---- Entries shown

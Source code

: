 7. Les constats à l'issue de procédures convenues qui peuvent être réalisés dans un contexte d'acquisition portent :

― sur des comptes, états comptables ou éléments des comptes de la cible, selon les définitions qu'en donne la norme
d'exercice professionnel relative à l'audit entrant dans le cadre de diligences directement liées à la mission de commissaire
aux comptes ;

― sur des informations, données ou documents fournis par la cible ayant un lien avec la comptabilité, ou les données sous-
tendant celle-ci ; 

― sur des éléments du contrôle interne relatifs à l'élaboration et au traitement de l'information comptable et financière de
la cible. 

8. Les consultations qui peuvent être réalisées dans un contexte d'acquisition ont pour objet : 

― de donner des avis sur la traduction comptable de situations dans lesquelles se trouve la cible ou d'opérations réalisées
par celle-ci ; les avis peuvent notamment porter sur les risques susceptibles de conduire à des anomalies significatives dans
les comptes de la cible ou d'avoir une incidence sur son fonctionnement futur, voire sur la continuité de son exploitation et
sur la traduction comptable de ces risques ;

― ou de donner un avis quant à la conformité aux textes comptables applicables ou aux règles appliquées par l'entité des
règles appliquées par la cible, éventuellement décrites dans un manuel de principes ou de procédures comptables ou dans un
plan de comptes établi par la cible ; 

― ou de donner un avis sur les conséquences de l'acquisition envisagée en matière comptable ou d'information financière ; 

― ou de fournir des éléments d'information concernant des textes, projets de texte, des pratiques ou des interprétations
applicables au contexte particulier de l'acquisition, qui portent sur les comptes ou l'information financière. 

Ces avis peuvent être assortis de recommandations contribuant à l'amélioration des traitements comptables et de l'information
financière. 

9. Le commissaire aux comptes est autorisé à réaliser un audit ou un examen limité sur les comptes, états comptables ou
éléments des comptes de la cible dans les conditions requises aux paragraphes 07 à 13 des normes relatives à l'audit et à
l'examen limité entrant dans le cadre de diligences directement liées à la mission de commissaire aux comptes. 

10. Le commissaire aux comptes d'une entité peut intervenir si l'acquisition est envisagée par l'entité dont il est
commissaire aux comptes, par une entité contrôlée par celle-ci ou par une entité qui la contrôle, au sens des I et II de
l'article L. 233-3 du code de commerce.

--------

Assignment >>
For the records above, state how many lines contain "diligences", and nothing more.

Completed task >>
2